To do>
Images are not part of the copy; transcribe all the data exactly.

Supplied entries>
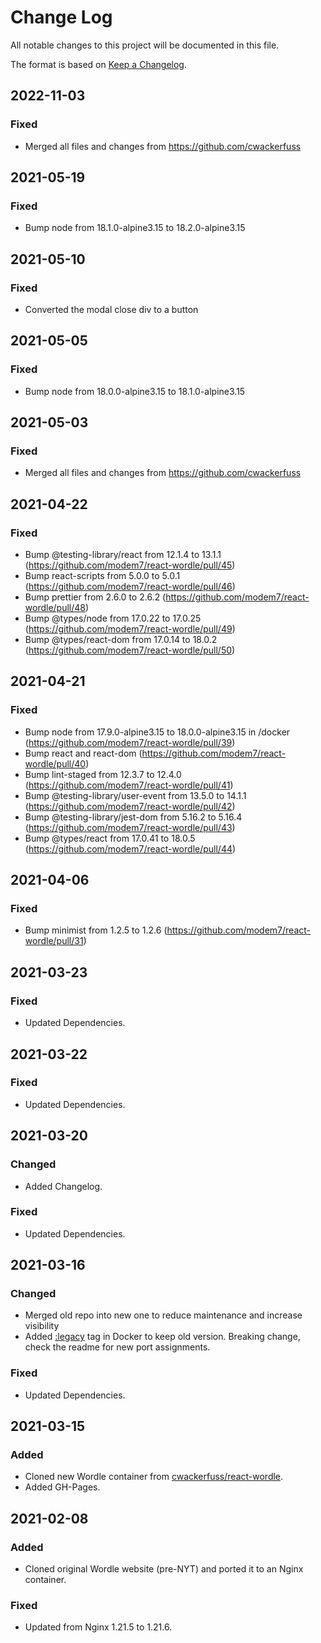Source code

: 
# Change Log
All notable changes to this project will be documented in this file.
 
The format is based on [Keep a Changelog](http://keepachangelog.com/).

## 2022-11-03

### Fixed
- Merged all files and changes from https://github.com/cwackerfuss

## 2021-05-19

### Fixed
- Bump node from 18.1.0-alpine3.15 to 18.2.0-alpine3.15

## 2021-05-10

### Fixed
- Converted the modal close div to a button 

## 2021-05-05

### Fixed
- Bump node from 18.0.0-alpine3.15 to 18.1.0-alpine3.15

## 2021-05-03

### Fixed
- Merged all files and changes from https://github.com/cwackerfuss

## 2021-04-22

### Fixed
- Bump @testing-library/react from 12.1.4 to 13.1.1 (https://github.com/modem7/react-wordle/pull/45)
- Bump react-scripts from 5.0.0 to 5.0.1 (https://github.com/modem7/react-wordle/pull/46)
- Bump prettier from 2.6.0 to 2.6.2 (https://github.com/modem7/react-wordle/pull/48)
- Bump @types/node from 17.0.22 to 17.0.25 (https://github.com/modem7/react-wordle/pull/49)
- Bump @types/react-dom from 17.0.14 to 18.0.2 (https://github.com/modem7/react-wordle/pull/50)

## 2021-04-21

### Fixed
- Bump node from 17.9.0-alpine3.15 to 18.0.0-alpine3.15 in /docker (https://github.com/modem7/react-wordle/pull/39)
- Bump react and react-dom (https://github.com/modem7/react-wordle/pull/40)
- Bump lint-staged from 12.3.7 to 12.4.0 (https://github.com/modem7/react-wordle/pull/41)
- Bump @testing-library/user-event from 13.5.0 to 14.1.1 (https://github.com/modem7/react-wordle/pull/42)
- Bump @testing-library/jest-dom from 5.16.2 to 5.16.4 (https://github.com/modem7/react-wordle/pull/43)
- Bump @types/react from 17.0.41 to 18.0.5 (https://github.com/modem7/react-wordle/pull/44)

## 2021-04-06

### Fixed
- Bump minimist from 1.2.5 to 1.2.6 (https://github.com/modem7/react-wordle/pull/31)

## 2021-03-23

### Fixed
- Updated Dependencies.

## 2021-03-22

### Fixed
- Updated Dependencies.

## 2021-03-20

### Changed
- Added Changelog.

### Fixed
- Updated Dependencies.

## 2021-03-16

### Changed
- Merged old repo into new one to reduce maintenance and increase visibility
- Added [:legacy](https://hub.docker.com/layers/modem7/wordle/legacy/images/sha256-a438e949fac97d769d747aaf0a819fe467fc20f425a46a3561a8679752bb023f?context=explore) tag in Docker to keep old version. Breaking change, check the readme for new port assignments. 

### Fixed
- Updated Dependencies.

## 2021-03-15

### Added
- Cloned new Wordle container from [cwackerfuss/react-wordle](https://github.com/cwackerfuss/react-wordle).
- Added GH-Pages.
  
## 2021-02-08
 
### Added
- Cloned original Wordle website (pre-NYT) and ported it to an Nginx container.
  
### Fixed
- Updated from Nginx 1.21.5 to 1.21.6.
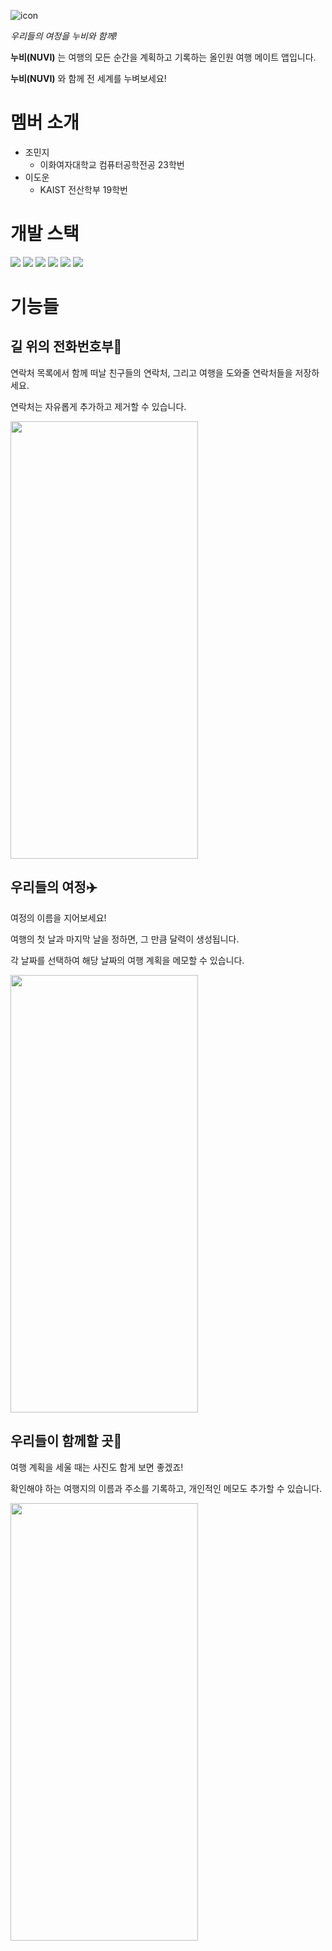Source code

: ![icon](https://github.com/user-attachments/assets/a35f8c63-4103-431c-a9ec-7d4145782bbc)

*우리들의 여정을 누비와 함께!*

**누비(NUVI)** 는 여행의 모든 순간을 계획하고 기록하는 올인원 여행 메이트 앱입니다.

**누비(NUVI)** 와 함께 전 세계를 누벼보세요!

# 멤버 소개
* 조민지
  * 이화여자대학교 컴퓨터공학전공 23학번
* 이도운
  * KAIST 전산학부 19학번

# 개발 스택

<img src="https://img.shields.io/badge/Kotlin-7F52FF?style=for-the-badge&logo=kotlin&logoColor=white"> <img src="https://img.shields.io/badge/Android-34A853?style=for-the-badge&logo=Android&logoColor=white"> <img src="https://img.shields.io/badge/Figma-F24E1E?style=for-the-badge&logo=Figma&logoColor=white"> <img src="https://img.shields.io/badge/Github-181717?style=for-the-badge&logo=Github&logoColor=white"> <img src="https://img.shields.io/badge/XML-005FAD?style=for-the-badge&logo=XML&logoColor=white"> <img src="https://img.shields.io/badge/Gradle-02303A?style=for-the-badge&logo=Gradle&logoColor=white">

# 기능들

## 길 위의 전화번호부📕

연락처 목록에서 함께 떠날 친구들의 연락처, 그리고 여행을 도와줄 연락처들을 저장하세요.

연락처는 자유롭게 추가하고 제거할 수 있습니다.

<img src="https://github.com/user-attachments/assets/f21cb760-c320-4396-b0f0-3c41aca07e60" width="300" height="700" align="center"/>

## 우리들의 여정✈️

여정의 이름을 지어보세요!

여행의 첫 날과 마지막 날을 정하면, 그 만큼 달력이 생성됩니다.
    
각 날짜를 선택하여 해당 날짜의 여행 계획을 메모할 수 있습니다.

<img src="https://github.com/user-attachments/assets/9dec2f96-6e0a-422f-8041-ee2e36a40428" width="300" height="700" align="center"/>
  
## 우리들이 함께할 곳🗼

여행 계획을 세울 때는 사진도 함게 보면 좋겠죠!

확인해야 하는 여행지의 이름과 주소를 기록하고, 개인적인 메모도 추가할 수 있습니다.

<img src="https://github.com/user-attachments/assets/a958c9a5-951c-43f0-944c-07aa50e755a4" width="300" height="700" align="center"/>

Solution to this problem>
Source code

: 
# Change Log
All notable changes to this project will be documented in this file.
 
The format is based on [Keep a Changelog](http://keepachangelog.com/).

## 2022-11-03

### Fixed
- Merged all files and changes from https://github.com/cwackerfuss

## 2021-05-19

### Fixed
- Bump node from 18.1.0-alpine3.15 to 18.2.0-alpine3.15

## 2021-05-10

### Fixed
- Converted the modal close div to a button 

## 2021-05-05

### Fixed
- Bump node from 18.0.0-alpine3.15 to 18.1.0-alpine3.15

## 2021-05-03

### Fixed
- Merged all files and changes from https://github.com/cwackerfuss

## 2021-04-22

### Fixed
- Bump @testing-library/react from 12.1.4 to 13.1.1 (https://github.com/modem7/react-wordle/pull/45)
- Bump react-scripts from 5.0.0 to 5.0.1 (https://github.com/modem7/react-wordle/pull/46)
- Bump prettier from 2.6.0 to 2.6.2 (https://github.com/modem7/react-wordle/pull/48)
- Bump @types/node from 17.0.22 to 17.0.25 (https://github.com/modem7/react-wordle/pull/49)
- Bump @types/react-dom from 17.0.14 to 18.0.2 (https://github.com/modem7/react-wordle/pull/50)

## 2021-04-21

### Fixed
- Bump node from 17.9.0-alpine3.15 to 18.0.0-alpine3.15 in /docker (https://github.com/modem7/react-wordle/pull/39)
- Bump react and react-dom (https://github.com/modem7/react-wordle/pull/40)
- Bump lint-staged from 12.3.7 to 12.4.0 (https://github.com/modem7/react-wordle/pull/41)
- Bump @testing-library/user-event from 13.5.0 to 14.1.1 (https://github.com/modem7/react-wordle/pull/42)
- Bump @testing-library/jest-dom from 5.16.2 to 5.16.4 (https://github.com/modem7/react-wordle/pull/43)
- Bump @types/react from 17.0.41 to 18.0.5 (https://github.com/modem7/react-wordle/pull/44)

## 2021-04-06

### Fixed
- Bump minimist from 1.2.5 to 1.2.6 (https://github.com/modem7/react-wordle/pull/31)

## 2021-03-23

### Fixed
- Updated Dependencies.

## 2021-03-22

### Fixed
- Updated Dependencies.

## 2021-03-20

### Changed
- Added Changelog.

### Fixed
- Updated Dependencies.

## 2021-03-16

### Changed
- Merged old repo into new one to reduce maintenance and increase visibility
- Added [:legacy](https://hub.docker.com/layers/modem7/wordle/legacy/images/sha256-a438e949fac97d769d747aaf0a819fe467fc20f425a46a3561a8679752bb023f?context=explore) tag in Docker to keep old version. Breaking change, check the readme for new port assignments. 

### Fixed
- Updated Dependencies.

## 2021-03-15

### Added
- Cloned new Wordle container from [cwackerfuss/react-wordle](https://github.com/cwackerfuss/react-wordle).
- Added GH-Pages.
  
## 2021-02-08
 
### Added
- Cloned original Wordle website (pre-NYT) and ported it to an Nginx container.
  
### Fixed
- Updated from Nginx 1.21.5 to 1.21.6.
Source code

: ![icon](https://github.com/user-attachments/assets/a35f8c63-4103-431c-a9ec-7d4145782bbc)

*우리들의 여정을 누비와 함께!*

**누비(NUVI)** 는 여행의 모든 순간을 계획하고 기록하는 올인원 여행 메이트 앱입니다.

**누비(NUVI)** 와 함께 전 세계를 누벼보세요!

# 멤버 소개
* 조민지
  * 이화여자대학교 컴퓨터공학전공 23학번
* 이도운
  * KAIST 전산학부 19학번

# 개발 스택

<img src="https://img.shields.io/badge/Kotlin-7F52FF?style=for-the-badge&logo=kotlin&logoColor=white"> <img src="https://img.shields.io/badge/Android-34A853?style=for-the-badge&logo=Android&logoColor=white"> <img src="https://img.shields.io/badge/Figma-F24E1E?style=for-the-badge&logo=Figma&logoColor=white"> <img src="https://img.shields.io/badge/Github-181717?style=for-the-badge&logo=Github&logoColor=white"> <img src="https://img.shields.io/badge/XML-005FAD?style=for-the-badge&logo=XML&logoColor=white"> <img src="https://img.shields.io/badge/Gradle-02303A?style=for-the-badge&logo=Gradle&logoColor=white">

# 기능들

## 길 위의 전화번호부📕

연락처 목록에서 함께 떠날 친구들의 연락처, 그리고 여행을 도와줄 연락처들을 저장하세요.

연락처는 자유롭게 추가하고 제거할 수 있습니다.

<img src="https://github.com/user-attachments/assets/f21cb760-c320-4396-b0f0-3c41aca07e60" width="300" height="700" align="center"/>

## 우리들의 여정✈️

여정의 이름을 지어보세요!

여행의 첫 날과 마지막 날을 정하면, 그 만큼 달력이 생성됩니다.
    
각 날짜를 선택하여 해당 날짜의 여행 계획을 메모할 수 있습니다.

<img src="https://github.com/user-attachments/assets/9dec2f96-6e0a-422f-8041-ee2e36a40428" width="300" height="700" align="center"/>
  
## 우리들이 함께할 곳🗼

여행 계획을 세울 때는 사진도 함게 보면 좋겠죠!

확인해야 하는 여행지의 이름과 주소를 기록하고, 개인적인 메모도 추가할 수 있습니다.

<img src="https://github.com/user-attachments/assets/a958c9a5-951c-43f0-944c-07aa50e755a4" width="300" height="700" align="center"/>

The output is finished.